Am Frühstückstisch ist es voller als gestern, wir sind ja auch eine Stunde früher da. Es ist aber nicht so, dass zu viele Gäste da wären, die Fachkraft am Tresen ist schlichtweg überfordert mit ihrem Job. Hinzu kommt, dass der Kaffeeautomat kaputt ist und nun braucht die Dame endgültig Unterstützung. Bei der hinzu geeilten Kellnerin können wir auch endlich Saft bestellen, den es hier nur gegen Bares gibt. Inhaltlich ist das Frühstück gleich geblieben. Das Spiegelei ist diesmal ohne Brot, trotzdem ist alles lecker.
Wir nehmen wieder den Bus und zufällig auch denselben Busfahrer. Diesmal sind wir besser vorbereitet und warten mit dem passenden Fahrpreis auf. Am Bahnhof lassen wir unsere Rucksäcke einschließen. Die Halle versprüht einen gewissen DDR-Charme. Auch das Procedere ist so. Erst am Schalter ein Ticket kaufen, dann zum nächsten und die Koffer abgeben. Es gibt hier ein schier unbegrenztes Angebot an Arbeitsplätzen. Da gibt es einen Schalter vor der Toilette, an dem jemand sitzt und kassiert. Auf der Straße sind immer wieder Straßenkehrer mit dem Besen unterwegs, die sogar Laub zusammen harken.
Wenig später treffen wir uns mit Nastya. Heute möchte sie uns die Altstadt zeigen. Hier gibt es tatsächlich auch niedrige Häuser abseits der ganzen riesigen Prachtbauten. Die sind alle hübsch saniert und sehen toll aus, Ein Denkmal ziert den Platz. Aus der Inschrift geht hervor, dass mit Übernahme des Magdeburger Rechts ein regelrechter Boom in Minsk begann. In diesem Recht geht es um die Einführung des metrischen Systems. Nastya zeigt uns auch das Rathaus. Leider ist das nur von außen zu besichtigen. Wir suchen uns ein schönes kleines Café und genießen den Altstadtflair. Im Gespräch mit Nastya erfahren wir beiläufig, dass sie rosarote Rosen mag.
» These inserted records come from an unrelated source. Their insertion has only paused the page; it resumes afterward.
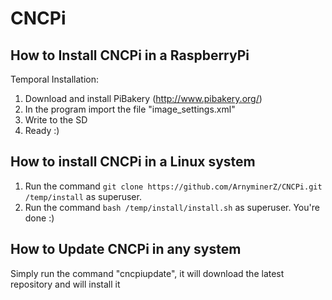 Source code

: # CNCPi
## How to Install CNCPi in a RaspberryPi
Temporal Installation:
1. Download and install PiBakery (http://www.pibakery.org/)
2. In the program import the file "image_settings.xml"
3. Write to the SD
4. Ready :)
## How to install CNCPi in a Linux system
1. Run the command `git clone https://github.com/ArnyminerZ/CNCPi.git /temp/install` as superuser.
2. Run the command `bash /temp/install/install.sh` as superuser.
You're done :)
## How to Update CNCPi in any system
Simply run the command "cncpiupdate", it will download the latest repository and will install it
Sie erklärt uns auch, warum am Bahnhof so viele Blumenläden waren. Weißrussische Frauen lieben es, des Öfteren von ihren Männern mit Blumen überrascht zu werden.
Sie macht sich ein paar Gedanken, dass es uns eventuell heute nicht so gefallen könnte. Wir sind immer noch begeistert, wie wir solches Glück haben konnten. Ohne Nastya hätten wir Minsk sicherlich auch kennengelernt. Aber nicht auf diese ehrliche und herzliche Art und Weise.
Wir kaufen noch ein paar Souvenirs von Minsk und machen dann einen Spaziergang an einem Fluss entlang, dessen Name mir leider entfallen ist. Auf der anderen Seite des Flusses ist die Wodkafabrik Weißrusslands. Hier wird Crystal-Wodka hergestellt. Wir beobachten mehrere Männer, die sich in kleinen Gruppen unterhalten und immer mal wieder ein Schlückchen Wodka nehmen.
In der Ferne sieht man auch ein Stadion. Nastya erklärt, dass hier Motoball gespielt wird. Eine Art Radball nur auf dem Speedway-Motorrad. In Deutschland ja eher unbekannt bis unpopulär, hier eine gefeierte Sportart.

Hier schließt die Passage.